What is required: Those lines of the following listing which contain the string "section" should be returned.

Supplied entries:

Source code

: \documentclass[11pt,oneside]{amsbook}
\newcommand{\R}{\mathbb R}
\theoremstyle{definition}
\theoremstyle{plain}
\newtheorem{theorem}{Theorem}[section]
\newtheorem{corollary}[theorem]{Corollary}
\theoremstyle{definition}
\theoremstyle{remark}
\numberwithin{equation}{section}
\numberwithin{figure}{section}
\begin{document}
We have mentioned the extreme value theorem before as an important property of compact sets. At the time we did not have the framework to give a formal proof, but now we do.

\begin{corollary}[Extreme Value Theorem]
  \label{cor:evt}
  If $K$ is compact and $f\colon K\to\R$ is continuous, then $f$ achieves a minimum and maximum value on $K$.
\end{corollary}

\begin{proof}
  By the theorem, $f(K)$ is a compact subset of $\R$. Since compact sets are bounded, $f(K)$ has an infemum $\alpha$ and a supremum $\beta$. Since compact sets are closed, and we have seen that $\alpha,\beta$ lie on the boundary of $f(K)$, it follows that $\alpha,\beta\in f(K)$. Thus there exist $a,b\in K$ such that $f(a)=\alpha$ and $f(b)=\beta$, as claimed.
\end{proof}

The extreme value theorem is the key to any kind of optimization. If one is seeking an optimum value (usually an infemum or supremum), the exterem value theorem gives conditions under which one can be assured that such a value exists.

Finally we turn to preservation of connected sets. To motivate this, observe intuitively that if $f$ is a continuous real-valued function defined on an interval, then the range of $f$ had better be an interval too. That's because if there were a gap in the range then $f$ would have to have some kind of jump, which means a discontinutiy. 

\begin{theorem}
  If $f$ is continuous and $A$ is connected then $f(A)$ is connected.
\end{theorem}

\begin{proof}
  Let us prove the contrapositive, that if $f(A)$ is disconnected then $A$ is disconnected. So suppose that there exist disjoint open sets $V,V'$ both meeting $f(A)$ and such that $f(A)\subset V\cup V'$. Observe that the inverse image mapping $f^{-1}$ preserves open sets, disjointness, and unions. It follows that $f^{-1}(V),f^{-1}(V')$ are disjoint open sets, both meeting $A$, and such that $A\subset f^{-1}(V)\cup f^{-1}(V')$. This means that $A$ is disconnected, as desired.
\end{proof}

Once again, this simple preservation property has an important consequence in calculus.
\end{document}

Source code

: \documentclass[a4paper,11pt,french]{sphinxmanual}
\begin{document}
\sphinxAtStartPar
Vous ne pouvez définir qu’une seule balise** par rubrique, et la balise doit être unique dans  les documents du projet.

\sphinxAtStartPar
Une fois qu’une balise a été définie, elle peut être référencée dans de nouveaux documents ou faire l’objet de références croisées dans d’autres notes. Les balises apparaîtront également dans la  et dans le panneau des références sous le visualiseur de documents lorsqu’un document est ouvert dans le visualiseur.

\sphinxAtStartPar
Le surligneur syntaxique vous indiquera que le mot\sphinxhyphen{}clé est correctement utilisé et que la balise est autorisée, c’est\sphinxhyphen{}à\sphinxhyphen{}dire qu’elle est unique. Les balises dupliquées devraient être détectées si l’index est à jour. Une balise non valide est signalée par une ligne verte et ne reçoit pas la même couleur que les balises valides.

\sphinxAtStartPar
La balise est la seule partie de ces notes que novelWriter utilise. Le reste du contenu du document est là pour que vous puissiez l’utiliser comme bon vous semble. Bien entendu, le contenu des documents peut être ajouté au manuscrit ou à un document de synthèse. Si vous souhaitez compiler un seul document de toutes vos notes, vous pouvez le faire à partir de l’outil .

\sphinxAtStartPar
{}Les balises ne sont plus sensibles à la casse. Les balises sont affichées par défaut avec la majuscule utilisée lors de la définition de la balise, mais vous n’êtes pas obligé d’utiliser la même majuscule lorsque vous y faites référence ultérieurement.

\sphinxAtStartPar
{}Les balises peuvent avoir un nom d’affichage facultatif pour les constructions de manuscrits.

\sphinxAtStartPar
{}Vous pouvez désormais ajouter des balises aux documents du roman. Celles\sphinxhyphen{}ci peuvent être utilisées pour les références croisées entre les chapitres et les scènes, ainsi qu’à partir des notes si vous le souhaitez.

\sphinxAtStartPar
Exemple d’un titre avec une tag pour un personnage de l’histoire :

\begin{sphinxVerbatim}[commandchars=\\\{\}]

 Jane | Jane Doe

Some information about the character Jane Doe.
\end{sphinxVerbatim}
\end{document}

Exercise solution:
\newtheorem{theorem}{Theorem}[section]
\numberwithin{equation}{section}
\numberwithin{figure}{section}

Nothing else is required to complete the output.